ASU President Michael Crow onstage

“Sixty-five percent of children entering primary school today will ultimately end up working in completely new job types that don’t exist yet,” ASU President Michael M. Crow said Thursday. Photo by Charlie Leight/ASU Now

In 2018, the budget is $3.1 billion, the four-year graduation rate is 50 percent (71 percent for A students, 46 percent for B students) and ASU is ranked 22nd in research expenditures, with $545 million annually (ahead of No. 26 Ohio State University and No. 28 UCLA). Crow showed how far ASU has come, going back to 1988, when the university’s budget was $415 million and the four-year graduation rate was about 14 percent. Then, ASU was ranked 105th in research expenditures (behind such schools as No. 69 Hawaii-Manoa and No. 94 Mississippi State).

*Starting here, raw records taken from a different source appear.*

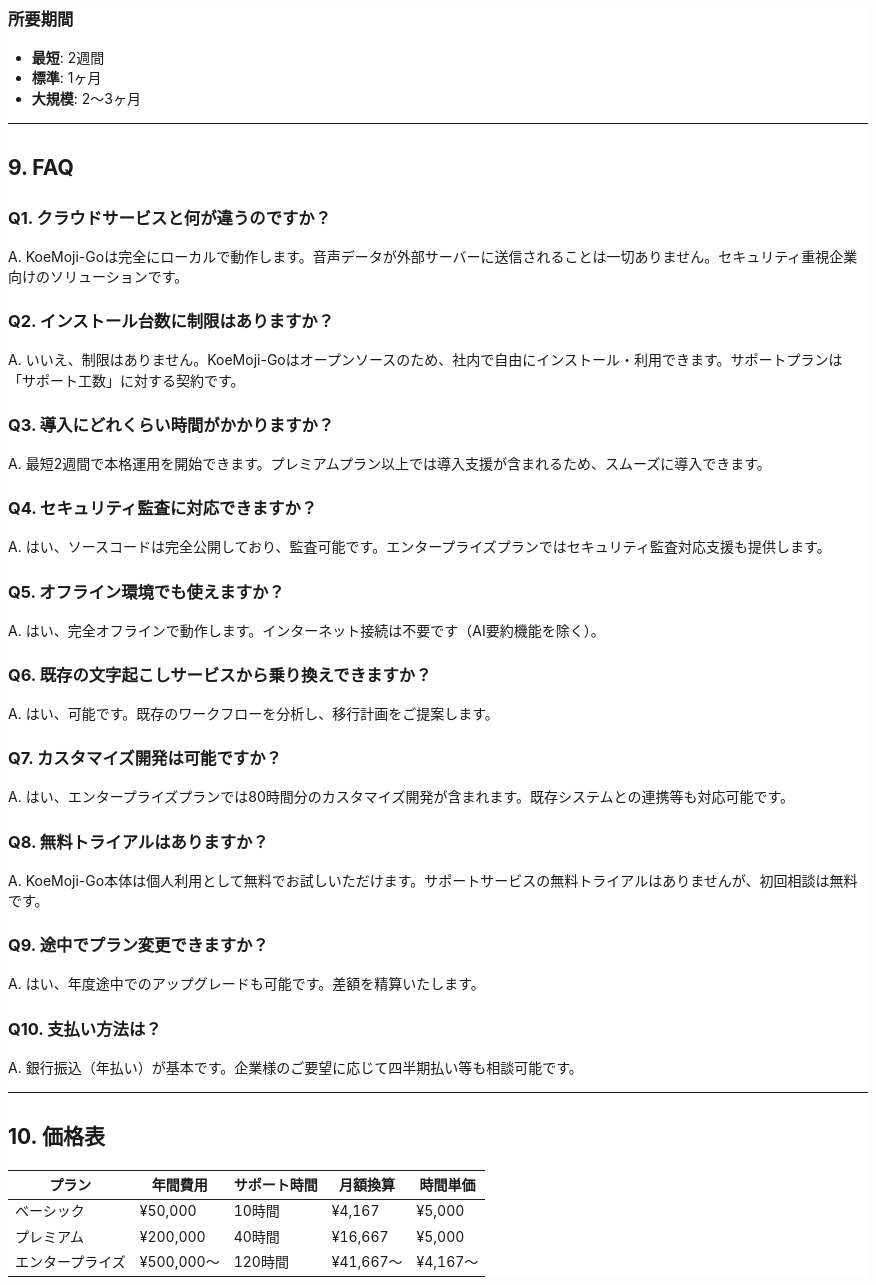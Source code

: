 ### 所要期間
- **最短**: 2週間
- **標準**: 1ヶ月
- **大規模**: 2〜3ヶ月

---

## 9. FAQ

### Q1. クラウドサービスと何が違うのですか？
A. KoeMoji-Goは完全にローカルで動作します。音声データが外部サーバーに送信されることは一切ありません。セキュリティ重視企業向けのソリューションです。

### Q2. インストール台数に制限はありますか？
A. いいえ、制限はありません。KoeMoji-Goはオープンソースのため、社内で自由にインストール・利用できます。サポートプランは「サポート工数」に対する契約です。

### Q3. 導入にどれくらい時間がかかりますか？
A. 最短2週間で本格運用を開始できます。プレミアムプラン以上では導入支援が含まれるため、スムーズに導入できます。

### Q4. セキュリティ監査に対応できますか？
A. はい、ソースコードは完全公開しており、監査可能です。エンタープライズプランではセキュリティ監査対応支援も提供します。

### Q5. オフライン環境でも使えますか？
A. はい、完全オフラインで動作します。インターネット接続は不要です（AI要約機能を除く）。

### Q6. 既存の文字起こしサービスから乗り換えできますか？
A. はい、可能です。既存のワークフローを分析し、移行計画をご提案します。

### Q7. カスタマイズ開発は可能ですか？
A. はい、エンタープライズプランでは80時間分のカスタマイズ開発が含まれます。既存システムとの連携等も対応可能です。

### Q8. 無料トライアルはありますか？
A. KoeMoji-Go本体は個人利用として無料でお試しいただけます。サポートサービスの無料トライアルはありませんが、初回相談は無料です。

### Q9. 途中でプラン変更できますか？
A. はい、年度途中でのアップグレードも可能です。差額を精算いたします。

### Q10. 支払い方法は？
A. 銀行振込（年払い）が基本です。企業様のご要望に応じて四半期払い等も相談可能です。

---

## 10. 価格表

| プラン | 年間費用 | サポート時間 | 月額換算 | 時間単価 |
|--------|---------|------------|---------|---------|
| ベーシック | ¥50,000 | 10時間 | ¥4,167 | ¥5,000 |
| プレミアム | ¥200,000 | 40時間 | ¥16,667 | ¥5,000 |
| エンタープライズ | ¥500,000〜 | 120時間 | ¥41,667〜 | ¥4,167〜 |
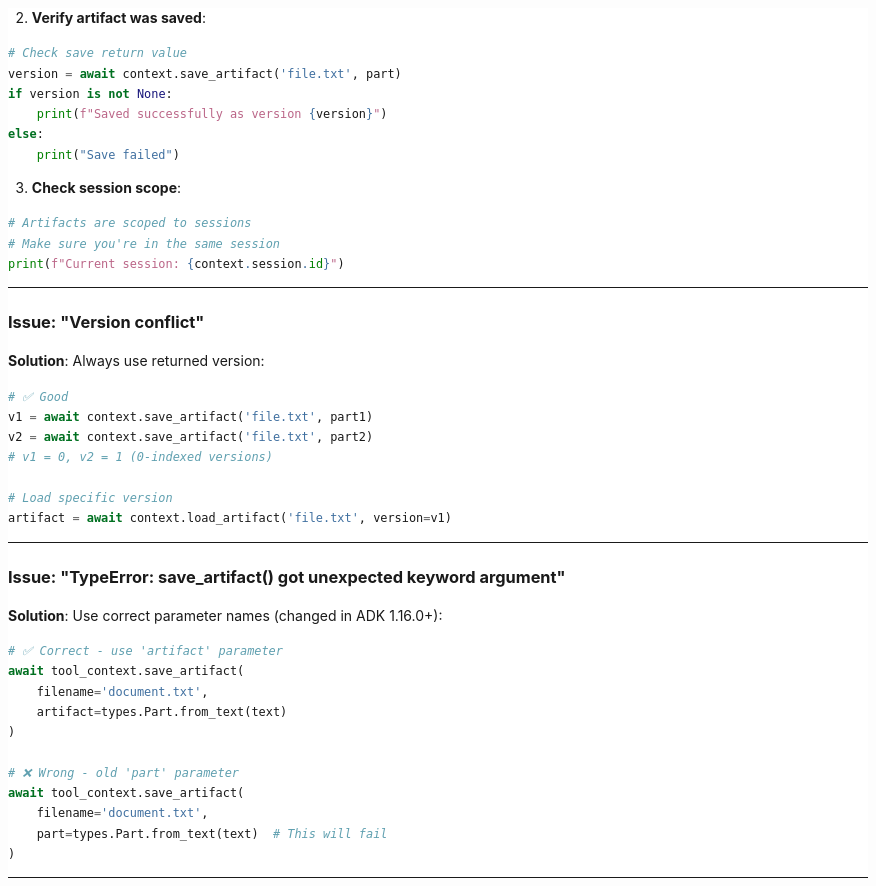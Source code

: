 2. **Verify artifact was saved**:

```python
# Check save return value
version = await context.save_artifact('file.txt', part)
if version is not None:
    print(f"Saved successfully as version {version}")
else:
    print("Save failed")
```

3. **Check session scope**:

```python
# Artifacts are scoped to sessions
# Make sure you're in the same session
print(f"Current session: {context.session.id}")
```

---

### Issue: "Version conflict"

**Solution**: Always use returned version:

```python
# ✅ Good
v1 = await context.save_artifact('file.txt', part1)
v2 = await context.save_artifact('file.txt', part2)
# v1 = 0, v2 = 1 (0-indexed versions)

# Load specific version
artifact = await context.load_artifact('file.txt', version=v1)
```

---

### Issue: "TypeError: save_artifact() got unexpected keyword argument"

**Solution**: Use correct parameter names (changed in ADK 1.16.0+):

```python
# ✅ Correct - use 'artifact' parameter
await tool_context.save_artifact(
    filename='document.txt',
    artifact=types.Part.from_text(text)
)

# ❌ Wrong - old 'part' parameter
await tool_context.save_artifact(
    filename='document.txt',
    part=types.Part.from_text(text)  # This will fail
)
```

---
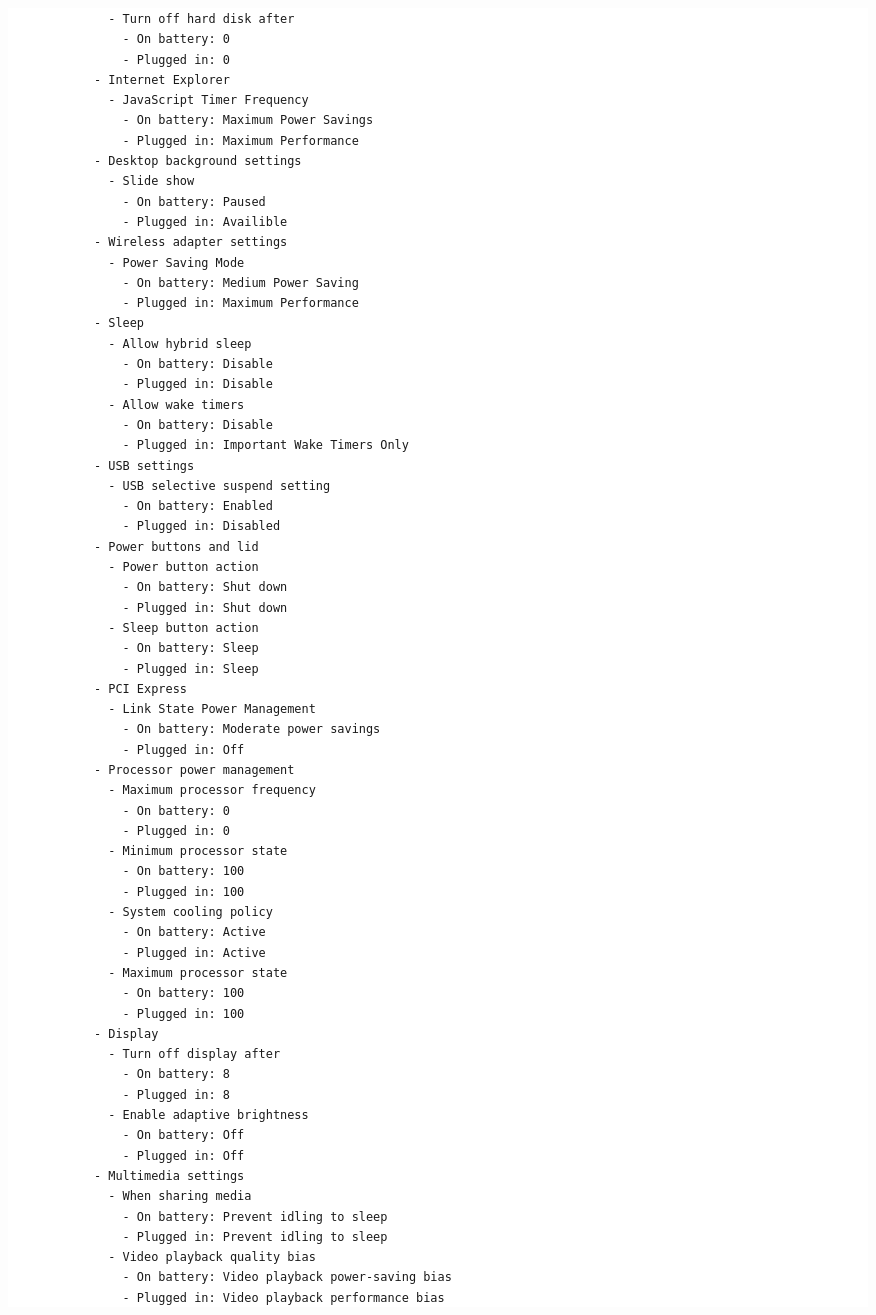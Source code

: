                   - Turn off hard disk after
                    - On battery: 0
                    - Plugged in: 0
                - Internet Explorer
                  - JavaScript Timer Frequency
                    - On battery: Maximum Power Savings
                    - Plugged in: Maximum Performance
                - Desktop background settings
                  - Slide show
                    - On battery: Paused
                    - Plugged in: Availible
                - Wireless adapter settings
                  - Power Saving Mode
                    - On battery: Medium Power Saving
                    - Plugged in: Maximum Performance
                - Sleep
                  - Allow hybrid sleep
                    - On battery: Disable
                    - Plugged in: Disable
                  - Allow wake timers
                    - On battery: Disable
                    - Plugged in: Important Wake Timers Only
                - USB settings
                  - USB selective suspend setting
                    - On battery: Enabled
                    - Plugged in: Disabled
                - Power buttons and lid
                  - Power button action
                    - On battery: Shut down
                    - Plugged in: Shut down
                  - Sleep button action
                    - On battery: Sleep
                    - Plugged in: Sleep
                - PCI Express
                  - Link State Power Management
                    - On battery: Moderate power savings
                    - Plugged in: Off
                - Processor power management
                  - Maximum processor frequency
                    - On battery: 0
                    - Plugged in: 0
                  - Minimum processor state
                    - On battery: 100
                    - Plugged in: 100
                  - System cooling policy
                    - On battery: Active
                    - Plugged in: Active
                  - Maximum processor state
                    - On battery: 100
                    - Plugged in: 100
                - Display
                  - Turn off display after
                    - On battery: 8
                    - Plugged in: 8
                  - Enable adaptive brightness
                    - On battery: Off
                    - Plugged in: Off
                - Multimedia settings
                  - When sharing media
                    - On battery: Prevent idling to sleep
                    - Plugged in: Prevent idling to sleep
                  - Video playback quality bias
                    - On battery: Video playback power-saving bias
                    - Plugged in: Video playback performance bias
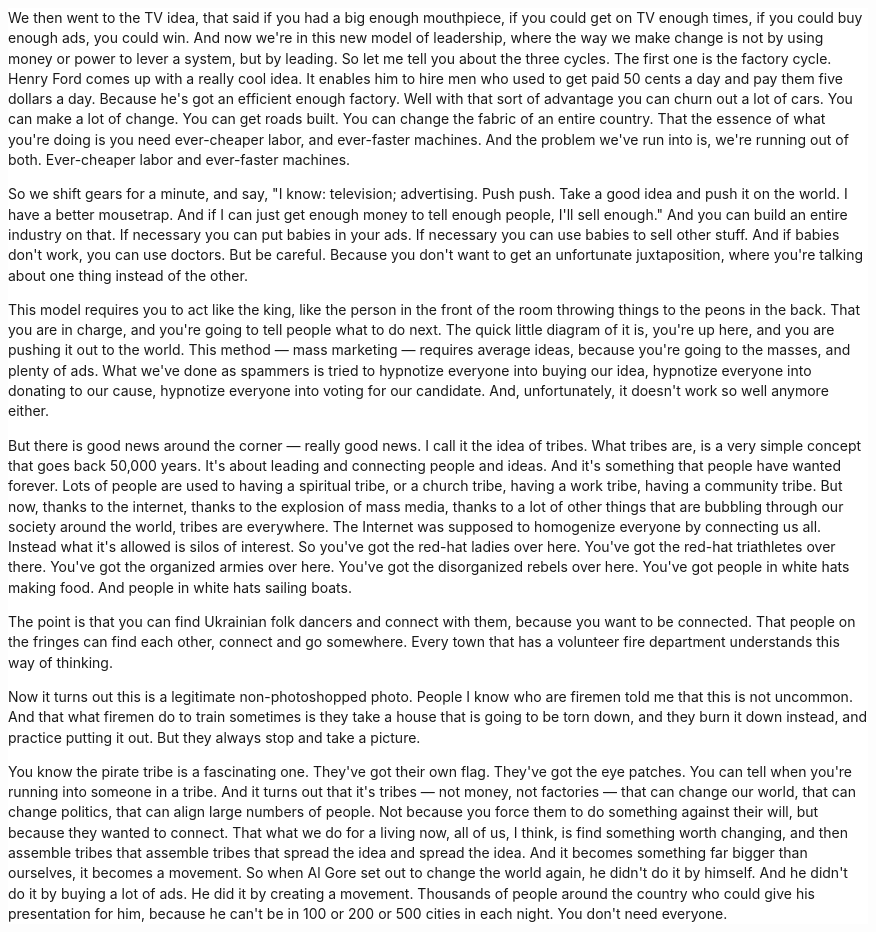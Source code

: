 We then went to the TV idea, that said if you had a big enough mouthpiece, if you could
get on TV enough times, if you could buy enough ads, you could win. And now we're in this
new model of leadership, where the way we make change is not by using money or power to
lever a system, but by leading. So let me tell you about the three cycles. The first one is
the factory cycle. Henry Ford comes up with a really cool idea. It enables him to hire men
who used to get paid 50 cents a day and pay them five dollars a day. Because he's got an
efficient enough factory. Well with that sort of advantage you can churn out a lot of
cars. You can make a lot of change. You can get roads built. You can change the fabric of
an entire country. That the essence of what you're doing is you need ever-cheaper labor,
and ever-faster machines. And the problem we've run into is, we're running out of both.
Ever-cheaper labor and ever-faster machines.

So we shift gears for a minute, and say, "I know: television; advertising. Push push. Take
a good idea and push it on the world. I have a better mousetrap. And if I can just get
enough money to tell enough people, I'll sell enough." And you can build an entire
industry on that. If necessary you can put babies in your ads. If necessary you can use
babies to sell other stuff. And if babies don't work, you can use doctors. But be careful.
Because you don't want to get an unfortunate juxtaposition, where you're talking about one
thing instead of the other. 

This model requires you to act like the king, like the person in the front of the room
throwing things to the peons in the back. That you are in charge, and you're going to tell
people what to do next. The quick little diagram of it is, you're up here, and you are
pushing it out to the world. This method — mass marketing — requires average ideas,
because you're going to the masses, and plenty of ads. What we've done as spammers is
tried to hypnotize everyone into buying our idea, hypnotize everyone into donating to our
cause, hypnotize everyone into voting for our candidate. And, unfortunately, it doesn't
work so well anymore either. 

But there is good news around the corner — really good news. I call it the idea of tribes.
What tribes are, is a very simple concept that goes back 50,000 years. It's about leading
and connecting people and ideas. And it's something that people have wanted forever. Lots
of people are used to having a spiritual tribe, or a church tribe, having a work tribe,
having a community tribe. But now, thanks to the internet, thanks to the explosion of mass
media, thanks to a lot of other things that are bubbling through our society around the
world, tribes are everywhere. The Internet was supposed to homogenize everyone by
connecting us all. Instead what it's allowed is silos of interest. So you've got the
red-hat ladies over here. You've got the red-hat triathletes over there. You've got the
organized armies over here. You've got the disorganized rebels over here. You've got
people in white hats making food. And people in white hats sailing boats.

The point is that you can find Ukrainian folk dancers and connect with them, because you
want to be connected. That people on the fringes can find each other, connect and go
somewhere. Every town that has a volunteer fire department understands this way of
thinking. 

Now it turns out this is a legitimate non-photoshopped photo. People I know who are
firemen told me that this is not uncommon. And that what firemen do to train sometimes is
they take a house that is going to be torn down, and they burn it down instead, and
practice putting it out. But they always stop and take a picture. 

You know the pirate tribe is a fascinating one. They've got their own flag. They've got
the eye patches. You can tell when you're running into someone in a tribe. And it turns
out that it's tribes — not money, not factories — that can change our world, that can
change politics, that can align large numbers of people. Not because you force them to do
something against their will, but because they wanted to connect. That what we do for a
living now, all of us, I think, is find something worth changing, and then assemble tribes
that assemble tribes that spread the idea and spread the idea. And it becomes something
far bigger than ourselves, it becomes a movement. So when Al Gore set out to change the
world again, he didn't do it by himself. And he didn't do it by buying a lot of ads. He
did it by creating a movement. Thousands of people around the country who could give his
presentation for him, because he can't be in 100 or 200 or 500 cities in each night. You
don't need everyone.
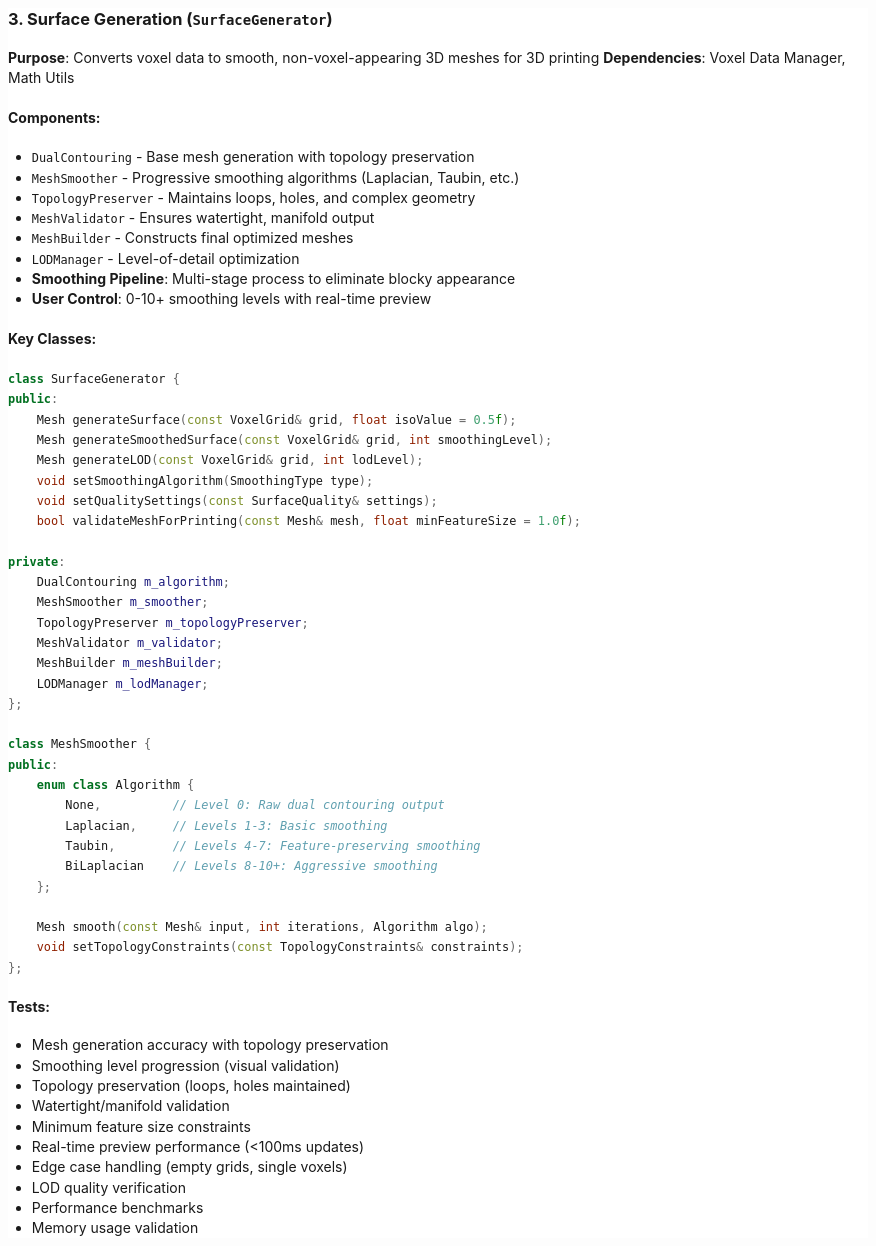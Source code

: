### 3. Surface Generation (`SurfaceGenerator`)

**Purpose**: Converts voxel data to smooth, non-voxel-appearing 3D meshes for 3D printing
**Dependencies**: Voxel Data Manager, Math Utils

#### Components:
- `DualContouring` - Base mesh generation with topology preservation
- `MeshSmoother` - Progressive smoothing algorithms (Laplacian, Taubin, etc.)
- `TopologyPreserver` - Maintains loops, holes, and complex geometry
- `MeshValidator` - Ensures watertight, manifold output
- `MeshBuilder` - Constructs final optimized meshes
- `LODManager` - Level-of-detail optimization
- **Smoothing Pipeline**: Multi-stage process to eliminate blocky appearance
- **User Control**: 0-10+ smoothing levels with real-time preview

#### Key Classes:
```cpp
class SurfaceGenerator {
public:
    Mesh generateSurface(const VoxelGrid& grid, float isoValue = 0.5f);
    Mesh generateSmoothedSurface(const VoxelGrid& grid, int smoothingLevel);
    Mesh generateLOD(const VoxelGrid& grid, int lodLevel);
    void setSmoothingAlgorithm(SmoothingType type);
    void setQualitySettings(const SurfaceQuality& settings);
    bool validateMeshForPrinting(const Mesh& mesh, float minFeatureSize = 1.0f);
    
private:
    DualContouring m_algorithm;
    MeshSmoother m_smoother;
    TopologyPreserver m_topologyPreserver;
    MeshValidator m_validator;
    MeshBuilder m_meshBuilder;
    LODManager m_lodManager;
};

class MeshSmoother {
public:
    enum class Algorithm {
        None,          // Level 0: Raw dual contouring output
        Laplacian,     // Levels 1-3: Basic smoothing
        Taubin,        // Levels 4-7: Feature-preserving smoothing
        BiLaplacian    // Levels 8-10+: Aggressive smoothing
    };
    
    Mesh smooth(const Mesh& input, int iterations, Algorithm algo);
    void setTopologyConstraints(const TopologyConstraints& constraints);
};
```

#### Tests:
- Mesh generation accuracy with topology preservation
- Smoothing level progression (visual validation)
- Topology preservation (loops, holes maintained)
- Watertight/manifold validation
- Minimum feature size constraints
- Real-time preview performance (<100ms updates)
- Edge case handling (empty grids, single voxels)
- LOD quality verification
- Performance benchmarks
- Memory usage validation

In 1988, the state invested $9,770 per student (in 2017 dollars) and in 2018, the state spends $3,141 per student.

Crow said that the current funding from the state covers about a third of the cost to educate an in-state student, and he would like to see that investment increase to about half the cost.

“We can make up the rest with the institution operating in the knowledge market, the research market and the international student market,” he said.

“And every once in a while, we’d like two miles of freeway. For the cost of two miles of freeway, we can build these ‘Star Trek’-type research buildings, and out of that comes everything you can possibly imagine,” he said.

“And after that we want to be held accountable for what we do, driven toward a certain set of goals and then to be left alone.”

Crow noted that over the past 30 years, ASU’s student body has evolved to more closely reflect the demographics of the state, with 50 percent of the current freshman class made of underrepresented minorities, compared with about 10 percent in 1988. The percentage of undergraduates who qualify for the federal Pell Grant rose from less than 3 percent 30 years ago to 34 percent now.

Thirty years from now, by 2048, ASU will have created new ways of engaging with learners through technology, he said. But not recklessly.

“We do need to be careful about technology. We’re finding ways to enhance learning, not replace learning. We’re finding ways to enhance reality, not replace reality,” he said.

The new “national service university” model will be less rigidly connected to age than the current system of preschool and then K-12 followed by technical school or university and then a career.

“We’re evolving a model capable of being of service to all learners, at all stages of work and learning, from all socioeconomic backgrounds, through education, training and skill-building opportunities,” he said.

The university will be a “knowledge core” that offers its resources in different ways, digitally or immersive, to typical and nontraditional students across the lifespan, short term or constant. Content would be personalized, collaboration would be global and advising would rely on artificial intelligence.

ASU is already doing this. More than 10,000 students have accessed the Me3 app, which uses an algorithm to help students hone in on a career and college path. The Global Freshman Academy is a series of online first-year university courses that can be taken for free and paid for only if credit is desired. An interdisciplinary student team is working on Axio, a “friendly AI companion.”

Video by Ken Fagan/ASU Now

The new way of learning would help people who never finished college, Crow said.

“There’s a pejorative term in higher education to make us feel superior to other people: dropout. Those are the people who should call us failures. We failed the student, and we make it almost impossible for that person to go back and finish college,” he said.

Crow said that with change happening so fast, the goal is to create lifelong learners, with the university a place where anyone, regardless of age or location, can learn “anytime, anywhere, anything that you want.”

“I hope to be part of a team capable of building these learning platforms where it doesn’t make any difference how old you are, you’re able to learn any topic at any speed.”